**Task to complete:** Calculate how many lines of the data hold "sind". The answer consists of that number only.

= = =

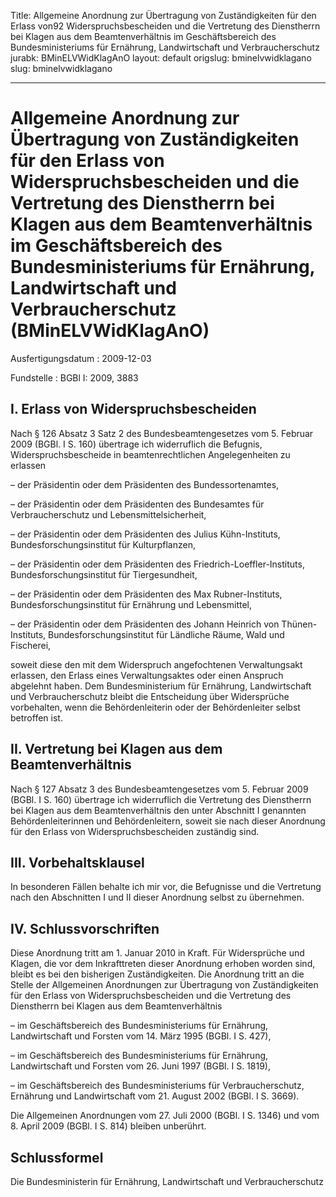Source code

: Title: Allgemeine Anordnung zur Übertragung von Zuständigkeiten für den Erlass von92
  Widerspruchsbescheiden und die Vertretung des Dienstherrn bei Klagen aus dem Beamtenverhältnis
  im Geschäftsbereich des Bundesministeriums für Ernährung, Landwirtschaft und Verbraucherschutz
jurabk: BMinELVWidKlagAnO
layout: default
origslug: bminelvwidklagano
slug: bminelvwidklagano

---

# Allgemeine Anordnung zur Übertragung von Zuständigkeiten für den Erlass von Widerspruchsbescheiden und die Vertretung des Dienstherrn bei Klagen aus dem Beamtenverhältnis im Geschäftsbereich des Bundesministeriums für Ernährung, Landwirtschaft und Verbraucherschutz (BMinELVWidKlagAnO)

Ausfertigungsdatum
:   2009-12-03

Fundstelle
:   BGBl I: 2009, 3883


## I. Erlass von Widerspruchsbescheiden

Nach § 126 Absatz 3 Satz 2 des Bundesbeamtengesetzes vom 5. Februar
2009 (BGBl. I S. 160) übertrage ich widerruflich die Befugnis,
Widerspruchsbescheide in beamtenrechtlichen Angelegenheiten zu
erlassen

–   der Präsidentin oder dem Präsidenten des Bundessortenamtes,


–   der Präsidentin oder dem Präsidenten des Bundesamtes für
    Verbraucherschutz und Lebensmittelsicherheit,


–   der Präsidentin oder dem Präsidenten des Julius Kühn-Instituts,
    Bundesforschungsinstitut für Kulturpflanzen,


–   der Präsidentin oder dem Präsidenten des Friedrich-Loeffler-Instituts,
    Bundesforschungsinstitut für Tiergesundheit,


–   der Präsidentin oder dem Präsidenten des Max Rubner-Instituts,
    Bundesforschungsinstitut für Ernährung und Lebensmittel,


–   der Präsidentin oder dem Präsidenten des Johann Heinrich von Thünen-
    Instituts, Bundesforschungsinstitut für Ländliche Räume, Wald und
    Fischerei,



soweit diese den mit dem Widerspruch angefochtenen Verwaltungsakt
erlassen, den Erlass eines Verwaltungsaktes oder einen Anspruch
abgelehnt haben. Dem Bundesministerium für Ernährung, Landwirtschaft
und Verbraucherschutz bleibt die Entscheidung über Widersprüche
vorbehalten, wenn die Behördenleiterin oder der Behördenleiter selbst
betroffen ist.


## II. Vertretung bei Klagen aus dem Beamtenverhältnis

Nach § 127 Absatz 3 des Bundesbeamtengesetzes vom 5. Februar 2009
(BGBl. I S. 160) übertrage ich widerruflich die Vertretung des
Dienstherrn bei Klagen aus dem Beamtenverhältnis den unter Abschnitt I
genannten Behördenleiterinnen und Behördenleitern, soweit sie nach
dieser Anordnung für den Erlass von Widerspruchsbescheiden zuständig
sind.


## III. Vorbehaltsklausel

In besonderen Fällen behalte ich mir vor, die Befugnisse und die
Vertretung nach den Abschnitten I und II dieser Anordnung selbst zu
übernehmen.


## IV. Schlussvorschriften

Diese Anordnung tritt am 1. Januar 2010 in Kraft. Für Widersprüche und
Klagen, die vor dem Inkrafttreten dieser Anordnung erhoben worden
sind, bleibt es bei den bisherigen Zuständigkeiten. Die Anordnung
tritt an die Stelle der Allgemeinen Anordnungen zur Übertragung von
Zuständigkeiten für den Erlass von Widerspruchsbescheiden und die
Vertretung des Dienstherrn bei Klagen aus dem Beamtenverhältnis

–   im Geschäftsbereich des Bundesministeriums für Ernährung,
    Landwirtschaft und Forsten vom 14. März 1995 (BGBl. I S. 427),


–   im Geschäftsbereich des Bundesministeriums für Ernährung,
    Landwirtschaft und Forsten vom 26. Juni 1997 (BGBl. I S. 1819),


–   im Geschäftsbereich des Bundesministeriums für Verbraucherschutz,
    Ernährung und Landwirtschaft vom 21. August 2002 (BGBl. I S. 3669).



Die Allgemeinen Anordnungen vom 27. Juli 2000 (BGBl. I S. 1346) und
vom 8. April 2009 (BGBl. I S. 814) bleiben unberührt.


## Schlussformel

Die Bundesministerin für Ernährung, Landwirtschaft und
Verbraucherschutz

= = =

**Output of the exercise:** 2